You want to keep statistics on how stable your routing table is.

Solution

IOS Version 12.0 introduced a seldom-used feature that allows you to statistically monitor fluctuations in your routing tables:

Router#configure terminal
Enter configuration commands, one per line. End with CNTL/Z.
Router(config)#ip route profile
Router(config)#end 
Router#

Once this command is enabled, you can check the stability of your network:

Router#show ip route profile
IP routing table change statistics:
Frequency of changes in a 5 second sampling interval
-------------------------------------------------------------
Change/ Fwd-path Prefix Nexthop Pathcount Prefix
interval change add change change refresh
-------------------------------------------------------------
0 327 327 335 335 331
1 4 4 0 0 1
2 2 2 0 0 1
3 0 0 0 0 0
4 1 1 0 0 1
5 1 1 0 0 1 
10 0 0 0 0 0
15 0 0 0 0 0 
20 0 0 0 0 0 
25 0 0 0 0 0 
30 0 0 0 0 0 
55 0 0 0 0 0 
80 0 0 0 0 0 
105 0 0 0 0 0 
130 0 0 0 0 0 
155 0 0 0 0 0 
280 0 0 0 0 0 
405 0 0 0 0 0 
530 0 0 0 0 0 
655 0 0 0 0 0 
780 0 0 0 0 0 
1405 0 0 0 0 0 
2030 0 0 0 0 0 
2655 0 0 0 0 0 
3280 0 0 0 0 0 
3905 0 0 0 0 0 
7030 0 0 0 0 0 
10155 0 0 0 0 0 
13280 0 0 0 0 0 
Overflow 0 0 0 0 0 
Router#

 

Discussion

It is often extremely difficult to tell when there are stability problems in your network. This command doesn't tell you much about what the problems are, but it can at least tell you how serious the problems are. However, to be useful, you must check these statistics periodically. Otherwise, it's difficult to know whether the issues highlighted occurred recently.
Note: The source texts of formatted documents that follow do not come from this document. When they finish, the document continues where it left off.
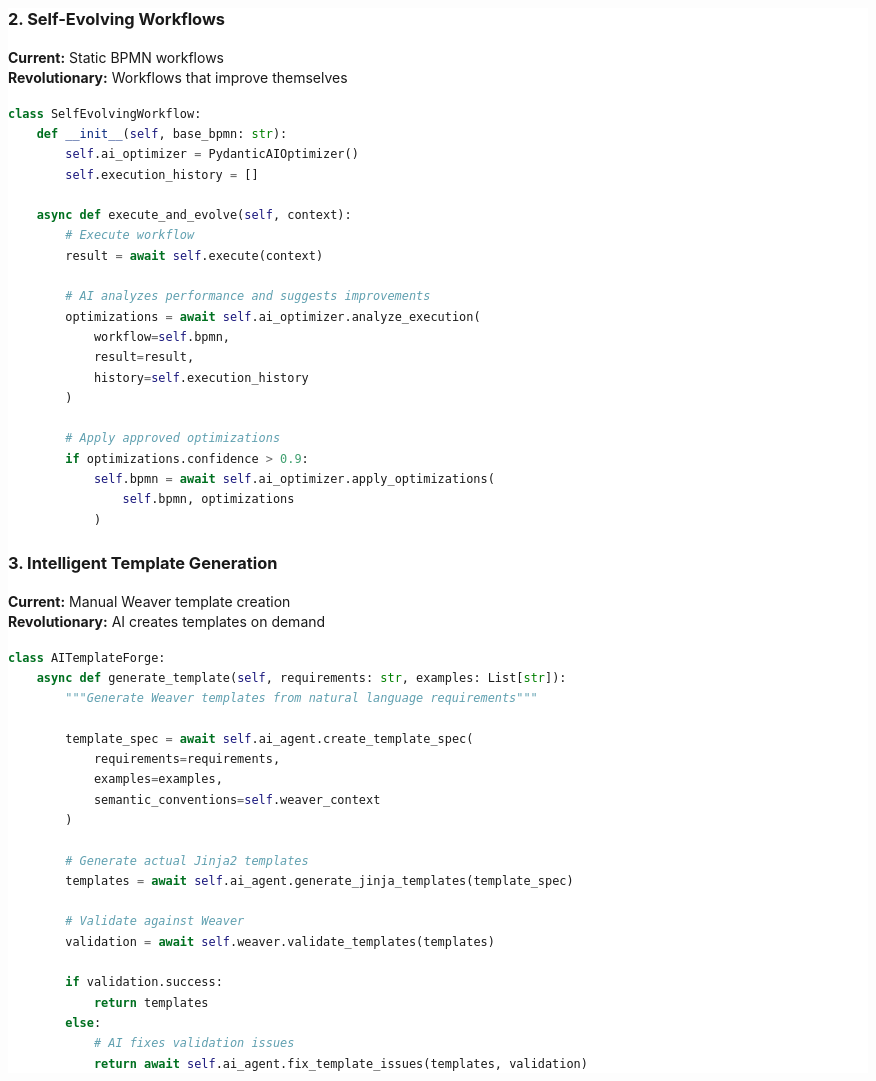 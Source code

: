 ### 2. **Self-Evolving Workflows**

**Current:** Static BPMN workflows  
**Revolutionary:** Workflows that improve themselves

```python
class SelfEvolvingWorkflow:
    def __init__(self, base_bpmn: str):
        self.ai_optimizer = PydanticAIOptimizer()
        self.execution_history = []
        
    async def execute_and_evolve(self, context):
        # Execute workflow
        result = await self.execute(context)
        
        # AI analyzes performance and suggests improvements
        optimizations = await self.ai_optimizer.analyze_execution(
            workflow=self.bpmn,
            result=result, 
            history=self.execution_history
        )
        
        # Apply approved optimizations
        if optimizations.confidence > 0.9:
            self.bpmn = await self.ai_optimizer.apply_optimizations(
                self.bpmn, optimizations
            )
```

### 3. **Intelligent Template Generation**

**Current:** Manual Weaver template creation  
**Revolutionary:** AI creates templates on demand

```python
class AITemplateForge:
    async def generate_template(self, requirements: str, examples: List[str]):
        """Generate Weaver templates from natural language requirements"""
        
        template_spec = await self.ai_agent.create_template_spec(
            requirements=requirements,
            examples=examples,
            semantic_conventions=self.weaver_context
        )
        
        # Generate actual Jinja2 templates
        templates = await self.ai_agent.generate_jinja_templates(template_spec)
        
        # Validate against Weaver
        validation = await self.weaver.validate_templates(templates)
        
        if validation.success:
            return templates
        else:
            # AI fixes validation issues
            return await self.ai_agent.fix_template_issues(templates, validation)
```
To explain what the output means, let's look at the first few lines in more detail:

Router#show ip route profile
IP routing table change statistics:
Frequency of changes in a 5 second sampling interval
-------------------------------------------------------------
Change/ Fwd-path Prefix Nexthop Pathcount Prefix
interval change add change change refresh
-------------------------------------------------------------
0 327 327 335 335 331
1 4 4 0 0 1
2 2 2 0 0 1
3 0 0 0 0 0

The first column indicates the number of changes per five-second interval. So, for example, you can see that the Fwd-path change column has a 4 in the 1 row and a 2 in the 2 row. This means that there were four 5-second intervals that saw one change and two 5-second intervals with two changes of this type. To put it another way, since this is a little confusing at first, the router is ticking along watching for routing table changes. It waits five seconds and notices that there was a single change of this type during this interval, so it increments the counter in the row labeled 1. In the next five-second interval, there may be two changes of this type, so it will increment the counter in the row labeled 2. After a while, this output shows that there have been 327 intervals with zero changes, 4 intervals with 1 change, 2 intervals with 2 changes, and no intervals with 3 changes.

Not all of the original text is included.